- Born: Andrés Torrón Preobrayensky Montevideo, Uruguay
- Known for: musician, writer, music producer, music journalist

= Andrés Torrón =

Uruguayan musician, writer and producer

Andrés Torrón (Montevideo) is an Uruguayan musician, writer, cultural journalist, and music producer. He is the author of the book 111 Discos Uruguayos and has worked as a producer, arranger, and guitarist with various Uruguayan and international artists. He is a member of the musical project Dos, alongside his daughter, Lucía Torrón.

== Biography ==
Torrón studied guitar, harmony, and composition with Gustavo Ripa, Esteban Klisich, and Coriún Aharonián. In the 1980s, he co-founded the underground magazine Tranvías & Buzones. In the early 1990s, he formed the band Públicas Virtudes, which released the album Basura Contemporánea in 1993.

In 1995, he began working as a music journalist for the Uruguayan weekly newspaper Brecha. He has since contributed to various Uruguayan media outlets like la siaria, El País Cultural, Dossier, Bla, Montevideo Portal, and El Observador; as well as to international magazines such as Relix, Global Rhythm, and Todavía.

== Music ==
Since the early 2000s, Torrón has been active in artistic production. His first work as a producer was the album De donde querés venir mañana (2003) by the Uruguayan group La Saga.

In 2004, Andrés Torrón was featured as a guest guitarist on Jorge Drexler's album Eco in the song "Don de Fluir."

In 2008, he co-composed the original music for the play Cascanueces, directed by Martín Inthamoussu, together with Paola Dalto. That same year, he collaborated with Uruguayan musician Nico Arnicho on his album Confesiones, co-writing the track "Al Karnaval" with Dalto and Arnicho, and producing a remix of the track "De salida".

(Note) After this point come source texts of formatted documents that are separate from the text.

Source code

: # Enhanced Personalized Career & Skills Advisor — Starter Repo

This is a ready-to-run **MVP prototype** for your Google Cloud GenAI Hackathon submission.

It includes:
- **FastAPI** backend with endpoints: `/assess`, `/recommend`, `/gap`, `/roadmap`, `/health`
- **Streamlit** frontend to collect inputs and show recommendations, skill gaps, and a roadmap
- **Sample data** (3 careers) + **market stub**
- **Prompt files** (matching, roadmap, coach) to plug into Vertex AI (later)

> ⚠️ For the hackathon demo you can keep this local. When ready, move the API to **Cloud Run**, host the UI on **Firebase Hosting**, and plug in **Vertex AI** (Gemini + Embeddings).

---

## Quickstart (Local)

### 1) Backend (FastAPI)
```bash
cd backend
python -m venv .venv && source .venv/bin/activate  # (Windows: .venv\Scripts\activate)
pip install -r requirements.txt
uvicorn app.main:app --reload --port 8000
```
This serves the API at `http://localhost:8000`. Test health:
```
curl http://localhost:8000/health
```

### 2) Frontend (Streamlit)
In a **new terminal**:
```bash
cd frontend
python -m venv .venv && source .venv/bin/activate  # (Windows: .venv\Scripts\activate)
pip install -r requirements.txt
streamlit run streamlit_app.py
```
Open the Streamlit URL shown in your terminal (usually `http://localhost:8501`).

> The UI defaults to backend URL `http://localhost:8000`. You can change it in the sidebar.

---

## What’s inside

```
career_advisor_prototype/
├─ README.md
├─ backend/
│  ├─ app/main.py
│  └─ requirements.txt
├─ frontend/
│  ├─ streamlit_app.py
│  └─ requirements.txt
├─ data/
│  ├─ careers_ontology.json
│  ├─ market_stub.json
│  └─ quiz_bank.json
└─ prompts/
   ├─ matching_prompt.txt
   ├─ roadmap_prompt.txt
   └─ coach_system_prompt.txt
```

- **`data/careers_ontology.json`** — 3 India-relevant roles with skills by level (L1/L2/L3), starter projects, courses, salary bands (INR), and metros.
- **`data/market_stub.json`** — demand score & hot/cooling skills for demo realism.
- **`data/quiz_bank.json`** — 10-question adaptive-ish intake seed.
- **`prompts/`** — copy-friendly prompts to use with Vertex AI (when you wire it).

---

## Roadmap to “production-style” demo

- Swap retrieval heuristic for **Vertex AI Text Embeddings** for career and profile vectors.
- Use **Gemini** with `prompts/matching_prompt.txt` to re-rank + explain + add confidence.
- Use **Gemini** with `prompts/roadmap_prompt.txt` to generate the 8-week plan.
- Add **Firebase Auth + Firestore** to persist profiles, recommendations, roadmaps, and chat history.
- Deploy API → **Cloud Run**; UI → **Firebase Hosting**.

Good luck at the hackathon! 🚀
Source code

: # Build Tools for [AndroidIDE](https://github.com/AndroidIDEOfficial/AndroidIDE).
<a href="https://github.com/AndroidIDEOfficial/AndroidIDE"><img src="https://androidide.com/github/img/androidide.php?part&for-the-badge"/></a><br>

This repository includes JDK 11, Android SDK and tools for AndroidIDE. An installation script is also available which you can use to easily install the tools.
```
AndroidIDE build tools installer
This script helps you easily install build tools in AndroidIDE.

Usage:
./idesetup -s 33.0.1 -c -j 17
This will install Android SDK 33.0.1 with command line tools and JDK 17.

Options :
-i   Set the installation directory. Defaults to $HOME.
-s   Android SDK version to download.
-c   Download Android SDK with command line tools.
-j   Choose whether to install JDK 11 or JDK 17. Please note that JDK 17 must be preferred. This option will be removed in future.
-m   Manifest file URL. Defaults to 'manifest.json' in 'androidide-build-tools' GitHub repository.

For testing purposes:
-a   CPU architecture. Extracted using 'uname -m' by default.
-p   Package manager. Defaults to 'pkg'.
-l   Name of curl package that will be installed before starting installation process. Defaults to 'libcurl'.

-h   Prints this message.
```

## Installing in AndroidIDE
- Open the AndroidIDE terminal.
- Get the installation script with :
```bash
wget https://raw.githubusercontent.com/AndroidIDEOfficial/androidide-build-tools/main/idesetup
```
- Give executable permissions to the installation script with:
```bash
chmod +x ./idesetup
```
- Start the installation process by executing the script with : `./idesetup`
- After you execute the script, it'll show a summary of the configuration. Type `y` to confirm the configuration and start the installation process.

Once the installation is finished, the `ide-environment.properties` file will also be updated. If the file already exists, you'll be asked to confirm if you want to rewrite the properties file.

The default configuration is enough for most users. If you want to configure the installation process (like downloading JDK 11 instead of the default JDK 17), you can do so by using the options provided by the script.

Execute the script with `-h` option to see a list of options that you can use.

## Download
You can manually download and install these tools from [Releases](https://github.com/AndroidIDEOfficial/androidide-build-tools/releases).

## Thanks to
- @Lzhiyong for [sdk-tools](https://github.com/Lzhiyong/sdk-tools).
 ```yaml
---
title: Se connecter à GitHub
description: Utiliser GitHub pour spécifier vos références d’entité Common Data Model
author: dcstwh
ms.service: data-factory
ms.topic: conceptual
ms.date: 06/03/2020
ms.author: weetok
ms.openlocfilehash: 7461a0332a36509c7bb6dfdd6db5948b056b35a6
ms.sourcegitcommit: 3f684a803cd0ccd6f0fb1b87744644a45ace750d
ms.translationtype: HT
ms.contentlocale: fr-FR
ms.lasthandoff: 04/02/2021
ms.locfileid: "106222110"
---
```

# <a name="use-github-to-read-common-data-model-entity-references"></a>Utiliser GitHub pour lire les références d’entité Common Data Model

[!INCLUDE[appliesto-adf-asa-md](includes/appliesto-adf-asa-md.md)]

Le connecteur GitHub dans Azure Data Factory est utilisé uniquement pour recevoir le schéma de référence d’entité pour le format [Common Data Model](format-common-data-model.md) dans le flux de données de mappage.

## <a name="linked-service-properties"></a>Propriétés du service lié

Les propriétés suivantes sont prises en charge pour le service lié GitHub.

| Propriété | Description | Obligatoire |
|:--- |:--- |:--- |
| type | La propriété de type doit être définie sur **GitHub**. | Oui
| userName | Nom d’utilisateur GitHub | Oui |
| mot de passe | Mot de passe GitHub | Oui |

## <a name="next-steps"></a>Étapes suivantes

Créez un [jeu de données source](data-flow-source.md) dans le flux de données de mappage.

Since 2010, Torrón has collaborated with the Japanese record label Rambling Records on various music productions targeting the Asian market. In 2012, he produced the album Sol de Bossa, released in Japan, which received significant attention.

In 2014, he served as executive producer for Fernando Santullo's album El mar sin miedo. He also contributed as a guitarist on the track "El arma" and produced a remix of the song "Pedalear", which was included in the digital album El mar sin ruido (2015).

=== Dos ===
In 2017, Torrón and his daughter Lucía formed the duo Dos and released the EP Demasiado tarde. The duo released the single Ascensores in 2019 and the EP Música para fin de fiesta in 2024.

== Books ==
In 2014, Torrón published 111 Discos Uruguayos (Aguaclara ), an art book that covers nearly six decades of Uruguayan music through 111 albums. The book became a local and international reference work. It earned a Special Jury Mention at the 2015 Graffiti Awards. In 2020, it was reissued with an expanded version titled 111 + 11 Discos Uruguayos, which included 11 additional albums.

In 2019, he published Mediocampo (Estuario Editora), an essay focused on the 1984 album by Jaime Roos of the same name. He also wrote liner notes for the vinyl reissues of Roos' albums Aquello, Siempre son las cuatro, and Mediocampo.

Torrón also wrote liner notes and essays for various Uruguayan albums, like the acclaimed compilation América Invertida.

== Other projects ==
Torrón worked in the documentary Amigo lindo del alma (2019), about Eduardo Mateo, directed by Daniel Charlone. Torrón conducted interviews with Mateo's contemporaries featured in the film.

In 2023, he co-created the exhibition La milonga es hija del candombe así como el tango es hijo de la milonga with Juan Campodónico, which ran at the SODRE's National Archive from October 2023 to April 2024. The exhibition is currently touring in a reduced version.

Torrón received the Legión del Libro award from the Uruguayan Book Chamber and a Special Award at the Graffiti Awards. He was also nominated for the Premios Bartolomé Hidalgo.